**WHAT TO DO**
Starting at the line with "Note that the" and going on through the line with "c_1 |F_1\rangle + c_2|F_2\rangle.\]", reproduce each line in the records below exactly and nothing more.

**DATA FOR THE TASK**
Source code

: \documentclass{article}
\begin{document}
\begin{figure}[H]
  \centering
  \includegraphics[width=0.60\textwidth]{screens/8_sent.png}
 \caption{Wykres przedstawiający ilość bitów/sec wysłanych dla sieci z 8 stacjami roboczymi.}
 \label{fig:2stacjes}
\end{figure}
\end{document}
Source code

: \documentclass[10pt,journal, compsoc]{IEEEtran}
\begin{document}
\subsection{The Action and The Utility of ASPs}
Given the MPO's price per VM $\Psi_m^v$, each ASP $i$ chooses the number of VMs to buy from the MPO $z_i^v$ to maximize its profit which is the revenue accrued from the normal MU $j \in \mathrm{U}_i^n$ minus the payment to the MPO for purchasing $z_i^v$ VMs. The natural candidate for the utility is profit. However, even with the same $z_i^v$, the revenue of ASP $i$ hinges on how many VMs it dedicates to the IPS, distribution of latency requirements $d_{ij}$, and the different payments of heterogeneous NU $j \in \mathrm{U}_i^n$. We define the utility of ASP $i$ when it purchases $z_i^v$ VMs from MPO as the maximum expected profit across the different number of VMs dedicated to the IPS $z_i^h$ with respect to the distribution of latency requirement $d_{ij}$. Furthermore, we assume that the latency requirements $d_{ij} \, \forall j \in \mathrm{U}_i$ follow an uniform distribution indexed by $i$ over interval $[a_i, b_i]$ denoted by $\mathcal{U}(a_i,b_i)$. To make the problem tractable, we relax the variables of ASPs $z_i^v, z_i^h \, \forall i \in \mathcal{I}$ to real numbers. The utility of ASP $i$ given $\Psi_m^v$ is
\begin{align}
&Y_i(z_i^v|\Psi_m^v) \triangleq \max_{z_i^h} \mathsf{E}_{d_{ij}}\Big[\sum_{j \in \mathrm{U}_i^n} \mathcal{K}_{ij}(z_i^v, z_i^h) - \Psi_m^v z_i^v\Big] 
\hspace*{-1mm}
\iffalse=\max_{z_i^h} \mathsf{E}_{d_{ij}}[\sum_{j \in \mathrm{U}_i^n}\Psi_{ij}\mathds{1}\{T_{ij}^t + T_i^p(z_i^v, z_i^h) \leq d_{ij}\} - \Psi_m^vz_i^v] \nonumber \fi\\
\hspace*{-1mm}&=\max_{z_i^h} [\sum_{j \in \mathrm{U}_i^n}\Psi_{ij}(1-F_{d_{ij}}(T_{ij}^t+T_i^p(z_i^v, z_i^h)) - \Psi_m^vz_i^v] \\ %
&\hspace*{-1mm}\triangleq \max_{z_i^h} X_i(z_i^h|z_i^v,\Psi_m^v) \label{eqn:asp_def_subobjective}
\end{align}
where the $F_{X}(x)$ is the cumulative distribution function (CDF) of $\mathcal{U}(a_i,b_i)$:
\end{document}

* * *

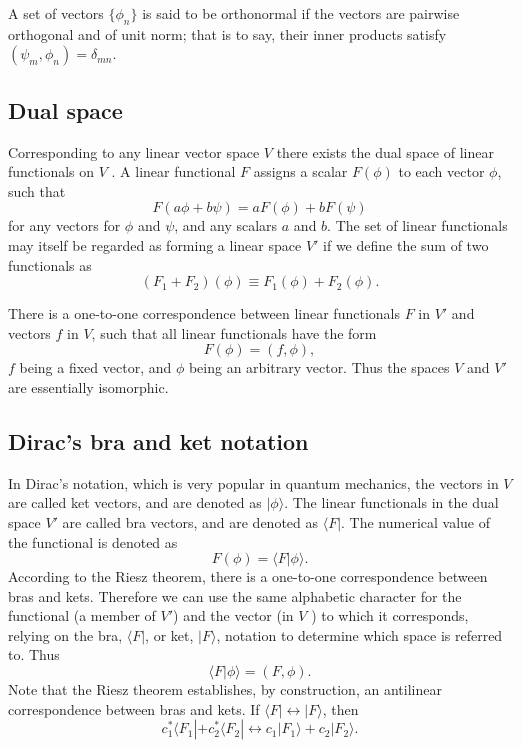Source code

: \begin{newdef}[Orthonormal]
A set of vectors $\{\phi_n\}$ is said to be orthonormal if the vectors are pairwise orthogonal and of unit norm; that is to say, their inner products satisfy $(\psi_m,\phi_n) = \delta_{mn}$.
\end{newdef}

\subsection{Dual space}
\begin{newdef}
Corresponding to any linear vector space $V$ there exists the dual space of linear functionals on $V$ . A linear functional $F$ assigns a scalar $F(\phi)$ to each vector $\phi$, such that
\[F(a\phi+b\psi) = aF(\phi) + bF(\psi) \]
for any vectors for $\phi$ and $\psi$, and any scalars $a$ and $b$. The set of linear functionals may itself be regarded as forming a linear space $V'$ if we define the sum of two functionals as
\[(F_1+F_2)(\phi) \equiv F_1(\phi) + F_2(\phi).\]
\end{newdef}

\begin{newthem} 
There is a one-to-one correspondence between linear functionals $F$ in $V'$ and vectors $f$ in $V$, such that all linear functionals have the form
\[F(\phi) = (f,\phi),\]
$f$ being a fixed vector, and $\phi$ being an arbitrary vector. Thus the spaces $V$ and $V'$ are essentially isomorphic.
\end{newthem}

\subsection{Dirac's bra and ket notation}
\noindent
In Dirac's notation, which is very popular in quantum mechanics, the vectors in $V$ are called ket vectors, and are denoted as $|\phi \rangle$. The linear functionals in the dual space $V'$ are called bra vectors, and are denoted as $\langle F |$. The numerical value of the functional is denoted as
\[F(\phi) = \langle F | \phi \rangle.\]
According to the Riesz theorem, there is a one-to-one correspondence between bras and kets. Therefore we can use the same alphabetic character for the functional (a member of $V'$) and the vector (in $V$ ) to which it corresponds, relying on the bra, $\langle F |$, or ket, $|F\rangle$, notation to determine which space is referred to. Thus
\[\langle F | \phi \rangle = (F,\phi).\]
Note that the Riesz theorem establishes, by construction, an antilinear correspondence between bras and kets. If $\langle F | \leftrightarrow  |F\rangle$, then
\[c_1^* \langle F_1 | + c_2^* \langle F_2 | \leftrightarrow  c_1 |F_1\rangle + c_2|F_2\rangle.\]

...

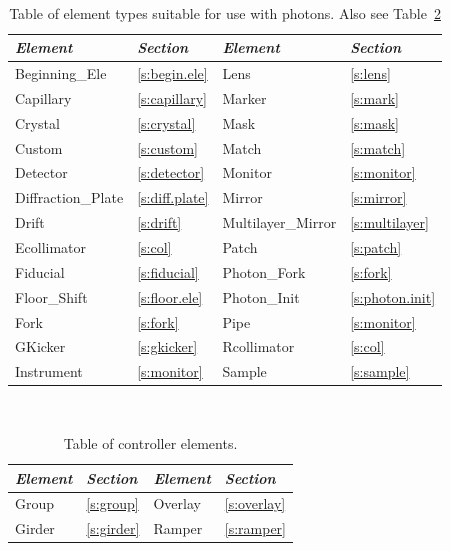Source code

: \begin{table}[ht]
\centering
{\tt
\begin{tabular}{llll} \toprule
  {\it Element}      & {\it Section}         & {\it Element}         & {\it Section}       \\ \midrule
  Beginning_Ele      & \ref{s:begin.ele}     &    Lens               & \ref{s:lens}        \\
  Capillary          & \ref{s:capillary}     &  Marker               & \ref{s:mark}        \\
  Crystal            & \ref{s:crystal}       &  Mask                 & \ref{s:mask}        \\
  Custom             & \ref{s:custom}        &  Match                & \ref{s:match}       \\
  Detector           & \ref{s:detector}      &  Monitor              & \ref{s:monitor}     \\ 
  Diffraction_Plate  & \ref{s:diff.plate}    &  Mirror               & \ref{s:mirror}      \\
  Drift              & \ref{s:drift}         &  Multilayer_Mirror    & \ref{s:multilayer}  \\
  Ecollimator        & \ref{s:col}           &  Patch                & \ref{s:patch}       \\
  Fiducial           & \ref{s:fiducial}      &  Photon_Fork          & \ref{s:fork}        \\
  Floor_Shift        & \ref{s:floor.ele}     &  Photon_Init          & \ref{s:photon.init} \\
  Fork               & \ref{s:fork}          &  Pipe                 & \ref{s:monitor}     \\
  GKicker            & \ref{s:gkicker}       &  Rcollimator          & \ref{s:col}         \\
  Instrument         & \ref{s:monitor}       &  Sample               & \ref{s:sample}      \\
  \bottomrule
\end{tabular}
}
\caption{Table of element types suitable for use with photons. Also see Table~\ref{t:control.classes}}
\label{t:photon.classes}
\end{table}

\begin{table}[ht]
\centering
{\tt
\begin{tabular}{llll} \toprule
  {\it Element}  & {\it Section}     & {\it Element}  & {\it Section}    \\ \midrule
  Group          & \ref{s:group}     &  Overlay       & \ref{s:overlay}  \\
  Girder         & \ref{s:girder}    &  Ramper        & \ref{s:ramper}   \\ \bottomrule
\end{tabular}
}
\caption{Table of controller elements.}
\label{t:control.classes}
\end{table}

**ANSWER**
Note that the Riesz theorem establishes, by construction, an antilinear correspondence between bras and kets. If $\langle F | \leftrightarrow  |F\rangle$, then
\[c_1^* \langle F_1 | + c_2^* \langle F_2 | \leftrightarrow  c_1 |F_1\rangle + c_2|F_2\rangle.\]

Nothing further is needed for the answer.